PROBLEM:
Where an entry holds an image, leave the image out; otherwise reproduce the entry exactly.

ENTRIES SUPPLIED:

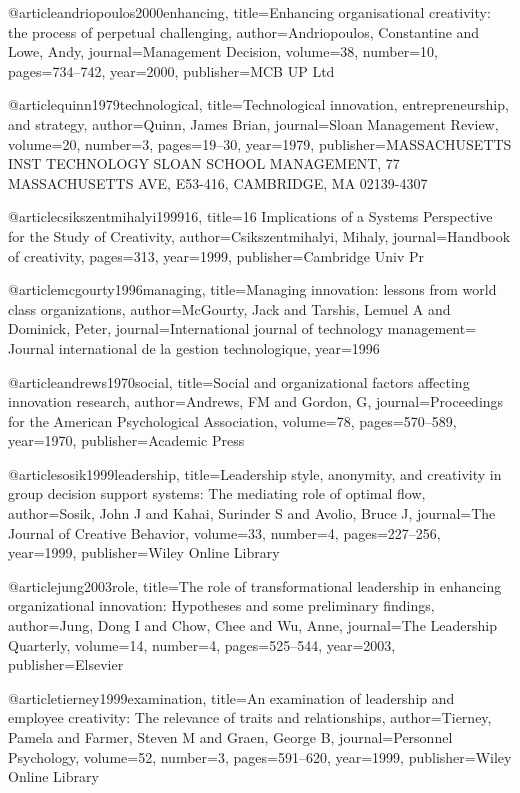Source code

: @article{andriopoulos2000enhancing,
  title={Enhancing organisational creativity: the process of perpetual challenging},
  author={Andriopoulos, Constantine and Lowe, Andy},
  journal={Management Decision},
  volume={38},
  number={10},
  pages={734--742},
  year={2000},
  publisher={MCB UP Ltd}
}

@article{quinn1979technological,
  title={Technological innovation, entrepreneurship, and strategy},
  author={Quinn, James Brian},
  journal={Sloan Management Review},
  volume={20},
  number={3},
  pages={19--30},
  year={1979},
  publisher={MASSACHUSETTS INST TECHNOLOGY SLOAN SCHOOL MANAGEMENT, 77 MASSACHUSETTS AVE, E53-416, CAMBRIDGE, MA 02139-4307}
}

@article{csikszentmihalyi199916,
  title={16 Implications of a Systems Perspective for the Study of Creativity},
  author={Csikszentmihalyi, Mihaly},
  journal={Handbook of creativity},
  pages={313},
  year={1999},
  publisher={Cambridge Univ Pr}
}

@article{mcgourty1996managing,
  title={Managing innovation: lessons from world class organizations},
  author={McGourty, Jack and Tarshis, Lemuel A and Dominick, Peter},
  journal={International journal of technology management= Journal international de la gestion technologique},
  year={1996}
}

@article{andrews1970social,
  title={Social and organizational factors affecting innovation research},
  author={Andrews, FM and Gordon, G},
  journal={Proceedings for the American Psychological Association},
  volume={78},
  pages={570--589},
  year={1970},
  publisher={Academic Press}
}

@article{sosik1999leadership,
  title={Leadership style, anonymity, and creativity in group decision support systems: The mediating role of optimal flow},
  author={Sosik, John J and Kahai, Surinder S and Avolio, Bruce J},
  journal={The Journal of Creative Behavior},
  volume={33},
  number={4},
  pages={227--256},
  year={1999},
  publisher={Wiley Online Library}
}

@article{jung2003role,
  title={The role of transformational leadership in enhancing organizational innovation: Hypotheses and some preliminary findings},
  author={Jung, Dong I and Chow, Chee and Wu, Anne},
  journal={The Leadership Quarterly},
  volume={14},
  number={4},
  pages={525--544},
  year={2003},
  publisher={Elsevier}
}

@article{tierney1999examination,
  title={An examination of leadership and employee creativity: The relevance of traits and relationships},
  author={Tierney, Pamela and Farmer, Steven M and Graen, George B},
  journal={Personnel Psychology},
  volume={52},
  number={3},
  pages={591--620},
  year={1999},
  publisher={Wiley Online Library}
}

RESPONSE BOX:
Source code

: @article{andriopoulos2000enhancing,
  title={Enhancing organisational creativity: the process of perpetual challenging},
  author={Andriopoulos, Constantine and Lowe, Andy},
  journal={Management Decision},
  volume={38},
  number={10},
  pages={734--742},
  year={2000},
  publisher={MCB UP Ltd}
}

@article{quinn1979technological,
  title={Technological innovation, entrepreneurship, and strategy},
  author={Quinn, James Brian},
  journal={Sloan Management Review},
  volume={20},
  number={3},
  pages={19--30},
  year={1979},
  publisher={MASSACHUSETTS INST TECHNOLOGY SLOAN SCHOOL MANAGEMENT, 77 MASSACHUSETTS AVE, E53-416, CAMBRIDGE, MA 02139-4307}
}

@article{csikszentmihalyi199916,
  title={16 Implications of a Systems Perspective for the Study of Creativity},
  author={Csikszentmihalyi, Mihaly},
  journal={Handbook of creativity},
  pages={313},
  year={1999},
  publisher={Cambridge Univ Pr}
}

@article{mcgourty1996managing,
  title={Managing innovation: lessons from world class organizations},
  author={McGourty, Jack and Tarshis, Lemuel A and Dominick, Peter},
  journal={International journal of technology management= Journal international de la gestion technologique},
  year={1996}
}

@article{andrews1970social,
  title={Social and organizational factors affecting innovation research},
  author={Andrews, FM and Gordon, G},
  journal={Proceedings for the American Psychological Association},
  volume={78},
  pages={570--589},
  year={1970},
  publisher={Academic Press}
}

@article{sosik1999leadership,
  title={Leadership style, anonymity, and creativity in group decision support systems: The mediating role of optimal flow},
  author={Sosik, John J and Kahai, Surinder S and Avolio, Bruce J},
  journal={The Journal of Creative Behavior},
  volume={33},
  number={4},
  pages={227--256},
  year={1999},
  publisher={Wiley Online Library}
}

@article{jung2003role,
  title={The role of transformational leadership in enhancing organizational innovation: Hypotheses and some preliminary findings},
  author={Jung, Dong I and Chow, Chee and Wu, Anne},
  journal={The Leadership Quarterly},
  volume={14},
  number={4},
  pages={525--544},
  year={2003},
  publisher={Elsevier}
}

@article{tierney1999examination,
  title={An examination of leadership and employee creativity: The relevance of traits and relationships},
  author={Tierney, Pamela and Farmer, Steven M and Graen, George B},
  journal={Personnel Psychology},
  volume={52},
  number={3},
  pages={591--620},
  year={1999},
  publisher={Wiley Online Library}
}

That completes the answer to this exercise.